J’ai dû limiter mon projet de fin d’études à ces quatorze dessins mais bien sûr les autres œuvres qui complètent cette série vont aussi faire l’objet d’un traitement de conservation préventive.

F.M. : Que vous a apporté la bourse d’études de la Fondation Mérimée ?

C.B. : Cette bourse d’études apporte une aide et une visibilité importantes à un moment crucial de notre formation, juste avant notre insertion dans la vie professionnelle. Personnellement, ma bourse m’a été très précieuse pour l’achat du matériel nécessaire à la restauration des dessins de Louis-Robert Antral, notamment pour la partie conditionnement qui est un poste de dépense assez dispendieux. La bourse m’a aussi été très utile pendant la période de mon stage que j’ai réalisé à Arles.

F.M. : Comment envisagez-vous la suite ?

C.B. : En juillet 2021, j’ai réalisé mon stage de fin d’études dans l’atelier de Cédric Lelièvre, à Arles, et je travaille aujourd’hui dans l’atelier de Bertrand Dujardin, à Lyon. J’ai pour le moment encore besoin d’apprendre et de m’entourer de restaurateurs expérimentés. J’aurai peut-être le désir, un jour, de fonder mon propre atelier.

Château de Montreuil-Bonnin (Vienne)

La Fondation Mérimée a apporté son soutien pour la restitution des huisseries du château de Montreuil-Bonnin, témoin de l’architecture militaire médiévale du XIIIe siècle. 

Cette aide a été attribuée avec le soutien de la Demeure Historique. 

Montant du soutien : 9 000 € 

Haut-fourneau de Cons-la-Grandville (Meurthe-et-Moselle)

La Fondation Mérimée a apporté son soutien pour la reprise des maçonneries et du couvrement du haut-fourneau de Cons-la-Grandville, monument datant de 1865. Au début du XIXe siècle, Cons-la-Grandville compte deux sites de forges. De ces usines sidérurgiques ne subsiste aujourd’hui plus que ce haut-fourneau qui fonctionnait au bois et était activé par la force hydraulique. 

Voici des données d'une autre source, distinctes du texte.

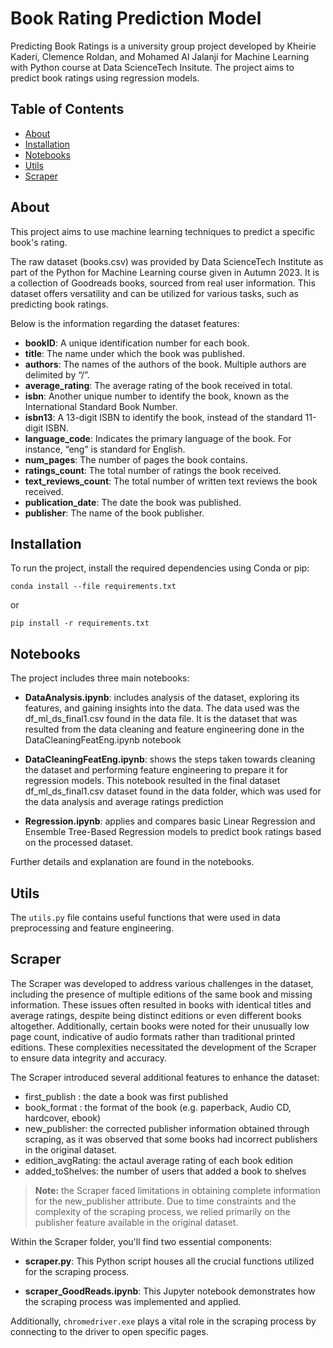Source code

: # Book Rating Prediction Model
Predicting Book Ratings is a university group project developed by Kheirie Kaderi, Clemence Roldan, and Mohamed Al Jalanji for Machine Learning with Python course at Data ScienceTech Insitute. The project aims to predict book ratings using regression models.
## Table of Contents
- [About](#about)
- [Installation](#installation)
- [Notebooks](#notebooks)
- [Utils](#utils)
- [Scraper](#scraper)

## About
This project aims to use machine learning techniques to predict a specific book's rating.

The raw dataset (books.csv) was provided by Data ScienceTech Institute as part of the Python for Machine Learning course given in Autumn 2023. It is a collection of Goodreads books, sourced from real user information. This dataset offers versatility and can be utilized for various tasks, such as predicting book ratings.

Below is the information regarding the dataset features:

- **bookID**: A unique identification number for each book.
- **title**: The name under which the book was published.
- **authors**: The names of the authors of the book. Multiple authors are delimited by “/”.
- **average_rating**: The average rating of the book received in total.
- **isbn**: Another unique number to identify the book, known as the International Standard Book Number.
- **isbn13**: A 13-digit ISBN to identify the book, instead of the standard 11-digit ISBN.
- **language_code**: Indicates the primary language of the book. For instance, “eng” is standard for English.
- **num_pages**: The number of pages the book contains.
- **ratings_count**: The total number of ratings the book received.
- **text_reviews_count**: The total number of written text reviews the book received.
- **publication_date**: The date the book was published.
- **publisher**: The name of the book publisher.

## Installation

To run the project, install the required dependencies using Conda or pip:

```
conda install --file requirements.txt
```
or 

```
pip install -r requirements.txt
```
## Notebooks

The project includes three main notebooks:

- **DataAnalysis.ipynb**: includes analysis of the dataset, exploring its features, and gaining insights into the data. The data used was the df_ml_ds_final1.csv found in the data file. It is the dataset that was resulted from the data cleaning and feature engineering done in the DataCleaningFeatEng.ipynb notebook

- **DataCleaningFeatEng.ipynb**: shows the steps taken towards cleaning the dataset and performing feature engineering to prepare it for regression models. This notebook resulted in the final dataset df_ml_ds_final1.csv dataset found in the data folder, which was used for the data analysis and average ratings prediction

- **Regression.ipynb**: applies and compares basic Linear Regression and Ensemble Tree-Based Regression models to predict book ratings based on the processed dataset.

Further details and explanation are found in the notebooks.

## Utils

The `utils.py` file contains useful functions that were used in data preprocessing and feature engineering.

## Scraper

The Scraper was developed to address various challenges in the dataset, including the presence of multiple editions of the same book and missing information. These issues often resulted in books with identical titles and average ratings, despite being distinct editions or even different books altogether. Additionally, certain books were noted for their unusually low page count, indicative of audio formats rather than traditional printed editions. These complexities necessitated the development of the Scraper to ensure data integrity and accuracy.

The Scraper introduced several additional features to enhance the dataset:

- first_publish : the date a book was first published
- book_format : the format of the book (e.g. paperback, Audio CD, hardcover, ebook)
- new_publisher: the corrected publisher information obtained through scraping, as it was observed that some books had incorrect publishers in the original dataset.
- edition_avgRating: the actaul average rating of each book edition
- added_toShelves: the number of users that added a book to shelves

> **Note:** the Scraper faced limitations in obtaining complete information for the new_publisher attribute. Due to time constraints and the complexity of the scraping process, we relied primarily on the publisher feature available in the original dataset.

Within the Scraper folder, you'll find two essential components:

- **scraper.py**: This Python script houses all the crucial functions utilized for the scraping process.

- **scraper_GoodReads.ipynb**: This Jupyter notebook demonstrates how the scraping process was implemented and applied.

Additionally, `chromedriver.exe` plays a vital role in the scraping process by connecting to the driver to open specific pages.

Le chantier est conduit par l’Association pour la Valorisation du Site Historique de Cons-la-Grandville avec le soutien de la DRAC Grand Est et de la Région Grand Est. Cette restauration permettra de rétablir certains éléments de maçonnerie fragilisés, de protéger les structures métalliques contre la corrosion et de prévenir les infiltrations d’eau sur un édifice qui à l’origine était protégé par un bâtiment d’usine. 

Cette aide a été attribuée avec le soutien de la Demeure Historique.  

Montant du soutien : 8 000 €

Château de La Houssaye à Quessoy (Côtes d’Armor)

La Fondation Mérimée, avec le mécénat de la Fondation François Sommer, a apporté un soutien au château de La Houssaye pour la reprise des maçonneries et des joints sur les façades et la couverture de son colombier, datant de la fin du XVe siècle.  

Montant du soutien : 10 000 €

Château de Magnanne à Ménil (Mayenne)

La Fondation Mérimée, avec le mécénat de la Fondation François Sommer, a apporté un soutien au château de Magnanne pour la réfection de la charpente, de la couverture et des maçonneries de l’extrémité Ouest du pavillon de chasse du château, datant de la seconde moitié du XVIIIe siècle.  

Montant du soutien : 20 000 €

Église Saint Salomon à La Martyre (Finistère)

La Fondation Mérimée, avec le concours de la société Dendrotech, spécialiste en dendrochronologie (méthode de datation du bois), offre une étude d’une valeur de 5 000 € à la ville de La Martyre. 

Cette étude aura pour objectif de dater très précisément les bois qui constituent la charpente de l’église Saint Salomon de La Martyre. La datation permettra d’obtenir une meilleure connaissance de l’édifice dont la construction s’échelonne du XIe au XVIe siècle mais dont la datation précise de la charpente n’est pas encore connue.